Prior-night sleep and next-day symptoms
As depicted in Table 1, results of lagged MM analyses revealed that all prior-night sleep diary variables were significantly associated with next-day symptoms (all \(p{\rm{s}} < 0.001\) with \({df}=2197\)) over ten days. Specifically, prior-night sleep diary parameters (TST, SE, and QUAL) were positively associated with next-day feeling alert, clear-headed, refreshed, happy, and relaxed; and negatively associated with next-day feeling fatigued, sad, and stressed. Prior-night Fitbit sleep parameters were significantly associated with most next-day symptoms (largest \(p=0.023\) with \({df}=1956\)). Specifically, Fitbit TST and SE were positively associated with next-day feeling alert, clear-headed, refreshed, happy, and relaxed and negatively associated with next-day fatigue. Fitbit TST was negatively associated with next-day stress. These patterns of results were consistent in sensitivity analyses performed separately among civilian (n = 67), retired (n = 74), and active-duty individuals (n = 129).
Within-day mood and same-night sleep
To determine the association between within-day mood and same-night sleep, we performed a series of 10 separate MMs with positive and negative mood as independent variables and sleep diary (TST, SE, QUAL) and Fitbit (TST, SE) variables as dependent variables, again lagged over 10 days while controlling for age and sex. Within-day positive mood demonstrated a significant positive association with same-night sleep diary QUAL (\(\beta =0.206\), t = 3.86, p < 0.001, df = 1858). Within-day negative mood demonstrated a significant negative association with same-night sleep diary QUAL (\(\beta =-0.225\), t = 3.13, p = 0.002, df = 1858).
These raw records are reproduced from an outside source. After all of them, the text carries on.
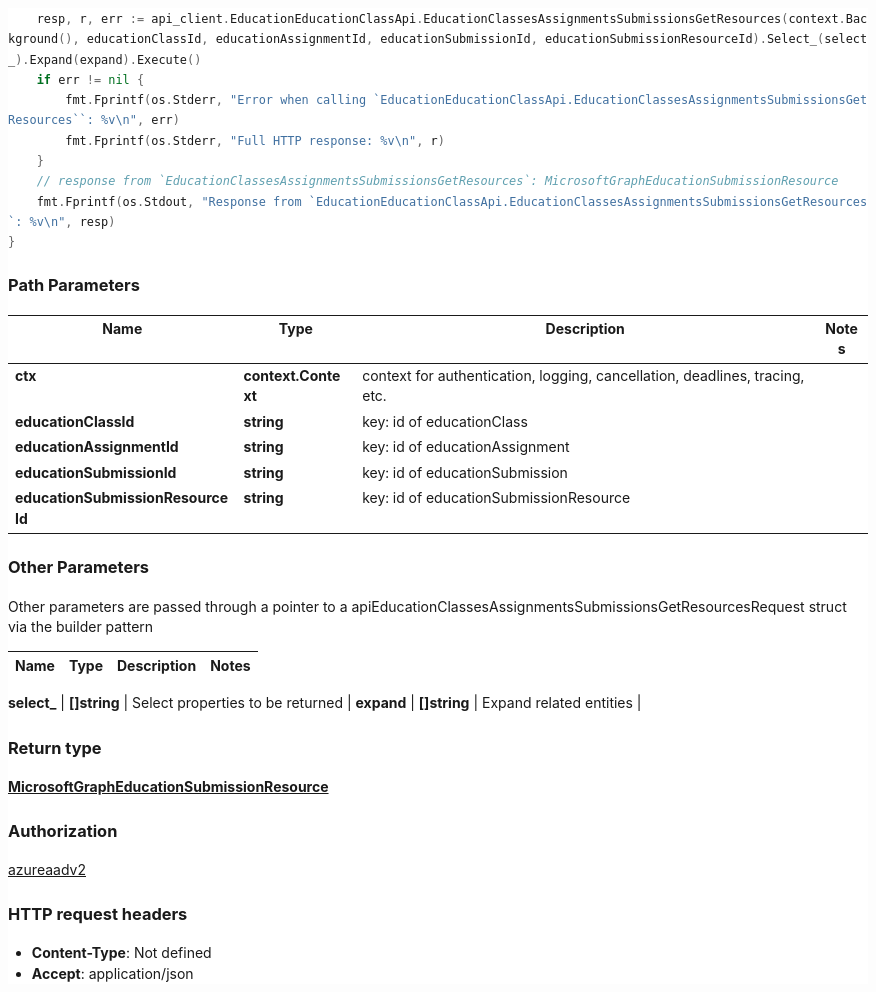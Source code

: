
 ```go
    resp, r, err := api_client.EducationEducationClassApi.EducationClassesAssignmentsSubmissionsGetResources(context.Background(), educationClassId, educationAssignmentId, educationSubmissionId, educationSubmissionResourceId).Select_(select_).Expand(expand).Execute()
    if err != nil {
        fmt.Fprintf(os.Stderr, "Error when calling `EducationEducationClassApi.EducationClassesAssignmentsSubmissionsGetResources``: %v\n", err)
        fmt.Fprintf(os.Stderr, "Full HTTP response: %v\n", r)
    }
    // response from `EducationClassesAssignmentsSubmissionsGetResources`: MicrosoftGraphEducationSubmissionResource
    fmt.Fprintf(os.Stdout, "Response from `EducationEducationClassApi.EducationClassesAssignmentsSubmissionsGetResources`: %v\n", resp)
}
```

### Path Parameters


Name | Type | Description  | Notes
------------- | ------------- | ------------- | -------------
**ctx** | **context.Context** | context for authentication, logging, cancellation, deadlines, tracing, etc.
**educationClassId** | **string** | key: id of educationClass | 
**educationAssignmentId** | **string** | key: id of educationAssignment | 
**educationSubmissionId** | **string** | key: id of educationSubmission | 
**educationSubmissionResourceId** | **string** | key: id of educationSubmissionResource | 

### Other Parameters

Other parameters are passed through a pointer to a apiEducationClassesAssignmentsSubmissionsGetResourcesRequest struct via the builder pattern


Name | Type | Description  | Notes
------------- | ------------- | ------------- | -------------




 **select_** | **[]string** | Select properties to be returned | 
 **expand** | **[]string** | Expand related entities | 

### Return type

[**MicrosoftGraphEducationSubmissionResource**](MicrosoftGraphEducationSubmissionResource.md)

### Authorization

[azureaadv2](../README.md#azureaadv2)

### HTTP request headers

- **Content-Type**: Not defined
- **Accept**: application/json
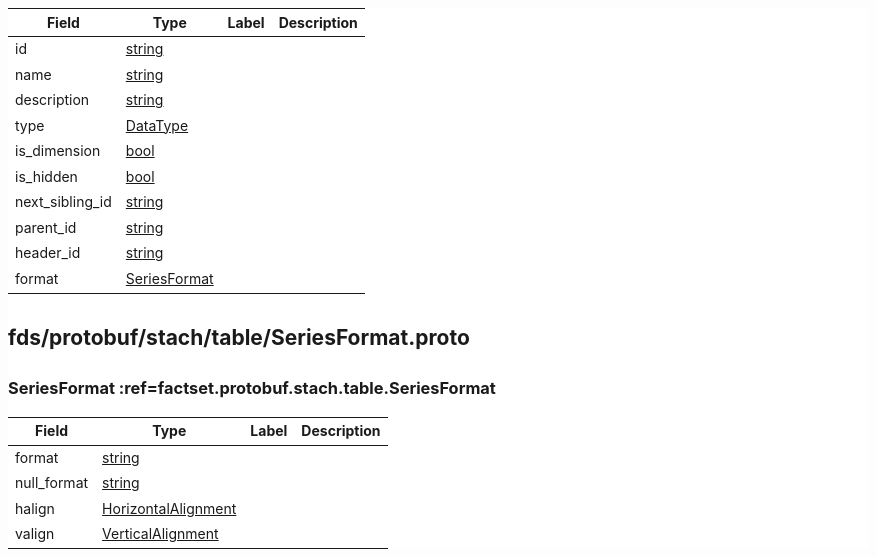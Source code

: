 

| Field | Type | Label | Description |
| ----- | ---- | ----- | ----------- |
| id | [string](#string) |  |  |
| name | [string](#string) |  |  |
| description | [string](#string) |  |  |
| type | [DataType](#factset.protobuf.stach.table.DataType) |  |  |
| is_dimension | [bool](#bool) |  |  |
| is_hidden | [bool](#bool) |  |  |
| next_sibling_id | [string](#string) |  |  |
| parent_id | [string](#string) |  |  |
| header_id | [string](#string) |  |  |
| format | [SeriesFormat](#factset.protobuf.stach.table.SeriesFormat) |  |  |





 

 

 

 



<a name="fds/protobuf/stach/table/SeriesFormat.proto"></a>

## fds/protobuf/stach/table/SeriesFormat.proto



<a name="factset.protobuf.stach.table.SeriesFormat"></a>

### SeriesFormat :ref=factset.protobuf.stach.table.SeriesFormat



| Field | Type | Label | Description |
| ----- | ---- | ----- | ----------- |
| format | [string](#string) |  |  |
| null_format | [string](#string) |  |  |
| halign | [HorizontalAlignment](#factset.protobuf.stach.table.HorizontalAlignment) |  |  |
| valign | [VerticalAlignment](#factset.protobuf.stach.table.VerticalAlignment) |  |  |




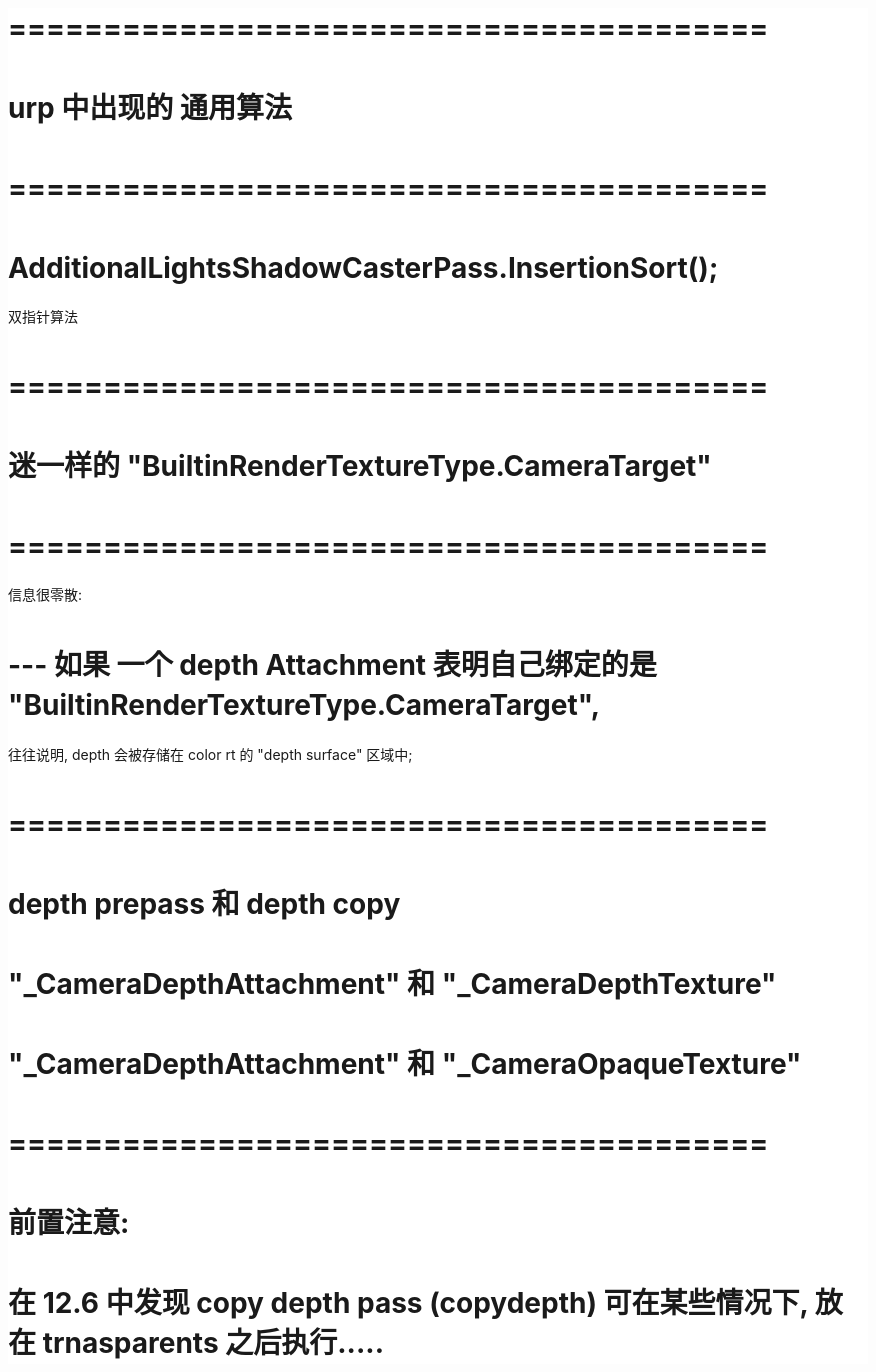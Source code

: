 



# ======================================== #
#    urp 中出现的 通用算法
# ======================================== #

# AdditionalLightsShadowCasterPass.InsertionSort();
双指针算法




# ======================================== #
#  迷一样的 "BuiltinRenderTextureType.CameraTarget"
# ======================================== #
信息很零散:

# --- 如果 一个 depth Attachment 表明自己绑定的是 "BuiltinRenderTextureType.CameraTarget",
往往说明, depth 会被存储在 color rt 的 "depth surface" 区域中;



# ======================================== #
#   depth prepass 和 depth copy
#   "_CameraDepthAttachment" 和 "_CameraDepthTexture"
#   "_CameraDepthAttachment" 和 "_CameraOpaqueTexture"
# ======================================== #


# 前置注意:
#   在 12.6 中发现 copy depth pass (copydepth) 可在某些情况下, 放在 trnasparents 之后执行.....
The BH-FDR procedure was again employed.
This is the first study to employ EMA methods to determine the association between prior-night sleep and next-day symptoms among patients with a broad range of sleep problems. It is also the first such analysis among military personnel. Results indicated strikingly robust associations between subjective and objective sleep and daytime symptoms over ten days. Further, patient engagement and adherence was notably high, supporting the potential utility of EMA approaches among patients receiving sleep medicine care.
Mobile health and remote monitoring technologies such as EMA hold great promise for treatment researchers as well as clinicians. For example, EMA reduces recall bias and enhances ecological validity, thus enriching traditional outcomes assessments. Within the context of clinical care, EMA methods can also predict treatment response or identify individuals at risk for relapse for behavioral health conditions1. In our view, future sleep clinical trials should evaluate these potential benefits of EMA, including the application of EMA as a novel outcome measure9.
This study possesses strengths, including our multimethod assessment of subjective and objective sleep and daytime symptoms throughout the ten-day intensive remote monitoring assessment. Further, the constancy of results observed in multiple models increases confidence in a bona fide association between prior-night sleep and next-day symptoms. Concurrently, our study was limited by our convenience sample of smartphone owners from only two military facilities in one geographic region, as well as our observational study design, which is unable to determine causality.
In summary, our findings strongly support the potential utility of EMA methods to enhance the measurement of common daytime symptoms in patients with sleep disorders. Future research should seek to leverage EMA methods to guide personalized care.